[PATCH] Use multifd state to determine if multifd cleanup is needed

Shivam Kumar posted 1 patch 1 month, 2 weeks ago
migration/multifd.c | 2 +-
1 file changed, 1 insertion(+), 1 deletion(-)
[PATCH] Use multifd state to determine if multifd cleanup is needed
Posted by Shivam Kumar 1 month, 2 weeks ago
If the client calls the QMP command to reset the migration
capabilities after the migration status is set to failed or cancelled
but before multifd cleanup starts, multifd cleanup can be skipped as
it will falsely assume that multifd was not used for migration. This
will eventually lead to source QEMU crashing due to the following
assertion failure:

yank_unregister_instance: Assertion `QLIST_EMPTY(&entry->yankfns)`
failed

Check multifd state to determine whether multifd was used or not for
the migration rather than checking the state of multifd migration
capability.

Signed-off-by: Shivam Kumar <shivam.kumar1@nutanix.com>
---
 migration/multifd.c | 2 +-
 1 file changed, 1 insertion(+), 1 deletion(-)

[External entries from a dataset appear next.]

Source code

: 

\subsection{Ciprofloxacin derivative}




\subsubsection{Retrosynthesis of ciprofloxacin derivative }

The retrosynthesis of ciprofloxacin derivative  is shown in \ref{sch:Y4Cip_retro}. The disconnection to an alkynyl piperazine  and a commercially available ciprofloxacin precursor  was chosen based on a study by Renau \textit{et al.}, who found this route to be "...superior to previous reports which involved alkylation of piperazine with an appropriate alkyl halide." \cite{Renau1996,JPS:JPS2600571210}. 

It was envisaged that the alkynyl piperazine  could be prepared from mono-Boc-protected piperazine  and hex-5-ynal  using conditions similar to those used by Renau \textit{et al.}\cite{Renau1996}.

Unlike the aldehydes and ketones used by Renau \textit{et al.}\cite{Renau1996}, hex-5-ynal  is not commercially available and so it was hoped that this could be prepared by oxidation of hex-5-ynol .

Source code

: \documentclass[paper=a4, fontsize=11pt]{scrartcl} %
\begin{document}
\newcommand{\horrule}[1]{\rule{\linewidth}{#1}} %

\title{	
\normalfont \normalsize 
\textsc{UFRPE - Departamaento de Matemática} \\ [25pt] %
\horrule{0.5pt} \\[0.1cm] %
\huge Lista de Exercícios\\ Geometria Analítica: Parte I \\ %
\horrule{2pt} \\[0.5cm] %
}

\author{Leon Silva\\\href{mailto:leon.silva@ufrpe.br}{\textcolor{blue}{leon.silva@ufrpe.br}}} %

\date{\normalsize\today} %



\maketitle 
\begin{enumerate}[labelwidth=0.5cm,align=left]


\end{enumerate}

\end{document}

diff --git a/migration/multifd.c b/migration/multifd.c
index 9b200f4ad9..427c9a7956 100644
--- a/migration/multifd.c
+++ b/migration/multifd.c
@@ -487,7 +487,7 @@ void multifd_send_shutdown(void)
 {
     int i;
 
-    if (!migrate_multifd()) {
+    if (!multifd_send_state) {
         return;
     }
 
-- 
2.22.3
Re: [PATCH] Use multifd state to determine if multifd cleanup is needed
Posted by Peter Xu 1 month, 2 weeks ago
On Mon, Oct 07, 2024 at 03:44:51PM +0000, Shivam Kumar wrote:
> If the client calls the QMP command to reset the migration
> capabilities after the migration status is set to failed or cancelled

Is cancelled ok?

Asked because I think migrate_fd_cleanup() should still be in CANCELLING
stage there, so no one can disable multifd capability before that, it
should fail the QMP command.

But FAILED indeed looks problematic.

IIUC it's not only to multifd alone - is it a race condition that
migrate_fd_cleanup() can be invoked without migration_is_running() keeps
being true?  Then I wonder what happens if a concurrent QMP "migrate"
happens together with migrate_fd_cleanup(), even with multifd always off.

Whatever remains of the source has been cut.